La camiseta siempre va a pesar

Guillermo A. Sánchez-Aldana

Vaya que han sido unas semanas sumamente intensas dentro del mundo impredecible y voluble del fútbol mexicano, sobre todo tomando en cuenta que la temporada se canceló hace más de un mes y aún falta para que inicie el Apertura 2020. Después de todo en las pasadas ediciones de esta columna se abarcaron temas de todo tipo con relación al fútbol de este país, desde cuestiones vinculadas al dinero como el caso aún abierto en contra del presidente del conjunto de Cruz Azul por presunto fraude y robo, así como la desaparición de un equipo histórico tras su venta al propietario del ahora nuevo club de Mazatlán, o la sorpresiva decisión de agregar un sistema de repechaje para la siguiente liguilla… pensándolo bien todos tienen que ver con dinero y sólo son diferentes ángulos del mismo complejo paisaje. En fin, queda claro que el fútbol en México es negocio primero y deporte después, pero esa no es ni novedad o el punto de esta nota, ya que con el regreso de diversas ligas en Europa se abren más posibilidades en cuanto a temas de interés que abordar y qué mejor que hablar de la liga española y la carrera hacia el título. Tanto Barcelona como Real Madrid se mantienen con amplias posibilidades de ganar La Liga y el tropiezo de uno podría significar la gloria para el otro, dejando claro que cada punto en disputa es de suma importancia y todo está en las manos (o pies, claro) tanto de jugadores como de su cuerpo técnico para lograr dicha proeza. O bueno, ese es el caso siempre y cuando los partidos no se vean afectados por fuerzas externas como arbitrajes cuestionables.

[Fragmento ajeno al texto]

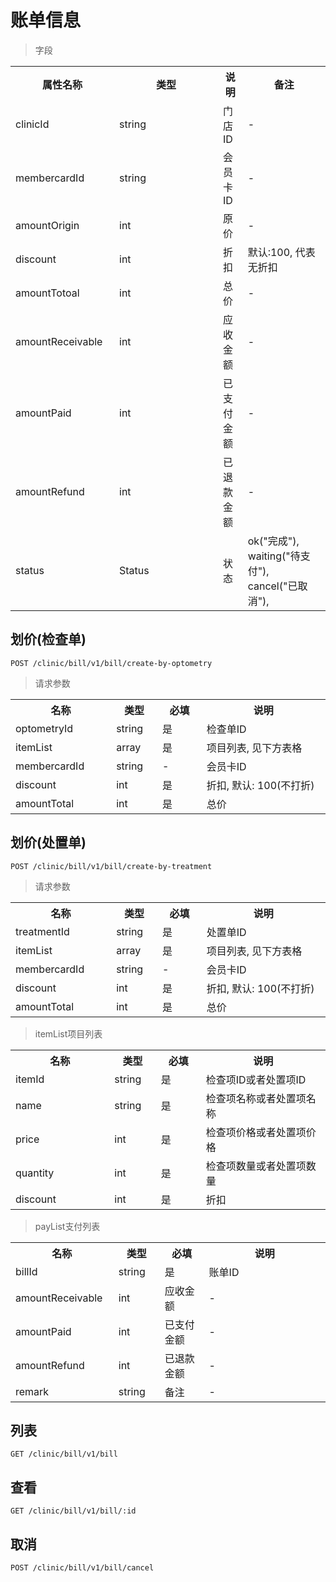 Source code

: # 账单信息

> 字段

<table>
    <tr>
        <th style="width:150px;">属性名称</th>
        <th style="width:150px;">类型</th>
        <th>说明</th>
        <th>备注</th>
    </tr>
    <tr>
        <td>clinicId</td>
        <td>string</td>
        <td>门店ID</td>
        <td>-</td>
    </tr>
    <tr>
        <td>membercardId</td>
        <td>string</td>
        <td>会员卡ID</td>
        <td>-</td>
    </tr>
    <tr>
        <td>amountOrigin</td>
        <td>int</td>
        <td>原价</td>
        <td>-</td>
    </tr>
    <tr>
        <td>discount</td>
        <td>int</td>
        <td>折扣</td>
        <td>默认:100, 代表无折扣</td>
    </tr>
    <tr>
        <td>amountTotoal</td>
        <td>int</td>
        <td>总价</td>
        <td>-</td>
    </tr>
    <tr>
        <td>amountReceivable</td>
        <td>int</td>
        <td>应收金额</td>
        <td>-</td>
    </tr>
    <tr>
        <td>amountPaid</td>
        <td>int</td>
        <td>已支付金额</td>
        <td>-</td>
    </tr>
    <tr>
        <td>amountRefund</td>
        <td>int</td>
        <td>已退款金额</td>
        <td>-</td>
    </tr>
    <tr>
        <td>status</td>
        <td>Status</td>
        <td>状态</td>
        <td>ok("完成"), waiting("待支付"), cancel("已取消"),</td>
    </tr>
</table>

## 划价(检查单)

```
POST /clinic/bill/v1/bill/create-by-optometry
```

>请求参数
<table>
    <tr>
        <th style="width:150px;">名称</th>
        <th style="width:60px;">类型</th>
        <th style="width:60px;">必填</th>
        <th style="width:200px;">说明</th>
    </tr>
    <tr>
        <td>optometryId</td>
        <td>string</td>
        <td>是</td>
        <td>检查单ID</td>
    </tr>
    <tr>
        <td>itemList</td>
        <td>array<ItemList></td>
        <td>是</td>
        <td>项目列表, 见下方表格</td>
    </tr>
    <tr>
        <td>membercardId</td>
        <td>string</td>
        <td>-</td>
        <td>会员卡ID</td>
    </tr>
    <tr>
        <td>discount</td>
        <td>int</td>
        <td>是</td>
        <td>折扣, 默认: 100(不打折)</td>
    </tr>
    <tr>
        <td>amountTotal</td>
        <td>int</td>
        <td>是</td>
        <td>总价</td>
    </tr>
</table>

## 划价(处置单)

```
POST /clinic/bill/v1/bill/create-by-treatment
```

>请求参数
<table>
    <tr>
        <th style="width:150px;">名称</th>
        <th style="width:60px;">类型</th>
        <th style="width:60px;">必填</th>
        <th style="width:200px;">说明</th>
    </tr>
    <tr>
        <td>treatmentId</td>
        <td>string</td>
        <td>是</td>
        <td>处置单ID</td>
    </tr>
    <tr>
        <td>itemList</td>
        <td>array<ItemList></td>
        <td>是</td>
        <td>项目列表, 见下方表格</td>
    </tr>
    <tr>
        <td>membercardId</td>
        <td>string</td>
        <td>-</td>
        <td>会员卡ID</td>
    </tr>
    <tr>
        <td>discount</td>
        <td>int</td>
        <td>是</td>
        <td>折扣, 默认: 100(不打折)</td>
    </tr>
    <tr>
        <td>amountTotal</td>
        <td>int</td>
        <td>是</td>
        <td>总价</td>
    </tr>
</table>

>itemList项目列表
<table>
    <tr>
        <th style="width:150px;">名称</th>
        <th style="width:60px;">类型</th>
        <th style="width:60px;">必填</th>
        <th style="width:200px;">说明</th>
    </tr>
    <tr>
        <td>itemId</td>
        <td>string</td>
        <td>是</td>
        <td>检查项ID或者处置项ID</td>
    </tr>
    <tr>
        <td>name</td>
        <td>string</td>
        <td>是</td>
        <td>检查项名称或者处置项名称</td>
    </tr>
    <tr>
        <td>price</td>
        <td>int</td>
        <td>是</td>
        <td>检查项价格或者处置项价格</td>
    </tr>
    <tr>
        <td>quantity</td>
        <td>int</td>
        <td>是</td>
        <td>检查项数量或者处置项数量</td>
    </tr>
    <tr>
        <td>discount</td>
        <td>int</td>
        <td>是</td>
        <td>折扣</td>
    </tr>
</table>

>payList支付列表
<table>
    <tr>
        <th style="width:150px;">名称</th>
        <th style="width:60px;">类型</th>
        <th style="width:60px;">必填</th>
        <th style="width:200px;">说明</th>
    </tr>
    <tr>
        <td>billId</td>
        <td>string</td>
        <td>是</td>
        <td>账单ID</td>
    </tr>
    <tr>
        <td>amountReceivable</td>
        <td>int</td>
        <td>应收金额</td>
        <td>-</td>
    </tr>
    <tr>
        <td>amountPaid</td>
        <td>int</td>
        <td>已支付金额</td>
        <td>-</td>
    </tr>
    <tr>
        <td>amountRefund</td>
        <td>int</td>
        <td>已退款金额</td>
        <td>-</td>
    </tr>
    <tr>
        <td>remark</td>
        <td>string</td>
        <td>备注</td>
        <td>-</td>
    </tr>
</table>

## 列表

```
GET /clinic/bill/v1/bill
```

## 查看

```
GET /clinic/bill/v1/bill/:id
```

## 取消

```
POST /clinic/bill/v1/bill/cancel
```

Ahora bien, para los que no vieron los partidos más recientes tanto del equipo catalán como del conjunto merengue se perdieron de un par de juegos que quizá no brillaron por su espectacularidad, pero sí por la polémica arbitral que fue protagonista en sus respectivos encuentros. Mientras que para el duelo entre el Real Madrid y Real Sociedad fueron varias acciones dudosas las que finalmente sentenciaron el triunfo a favor del cuadro blanco, en el partido del Barcelona ante Athletic de Bilbao fue solamente una falla, pero quizá de igual o mayor peso. Y por supuesto que comparar la gravedad de las posibles fallas arbitrales es una cuestión subjetiva, pero para el Real Madrid fue la anulación de un gol en contra y la validación de un gol que posiblemente vino de una mano del delantero Karim Benzema, mientras que la “ayuda” al Barcelona fue el perdonarle una tarjeta roja a Lionel Messi, la cual hubiera significado dejar al conjunto culé sin su mejor jugador. Curiosamente ambas jugadas del primer partido mencionado fueron revisadas en el VAR y la plancha de Messi ni fue marcada como falta, lo cual sólo crea la duda de cuál de las dos posibles “fallas” es más perdonable: la que se revisó o la que se ignoró. Eso sí ya depende de la opinión de cada quién.

Los aficionados del Madrid se podrán quejar de las fallas a favor del Barcelona y viceversa, pero queda claro que son dos equipos que en cuanto a cuestiones arbitrales siempre se verán afectados. Al fin de cuentas la camiseta de un equipo grande siempre va a pesar.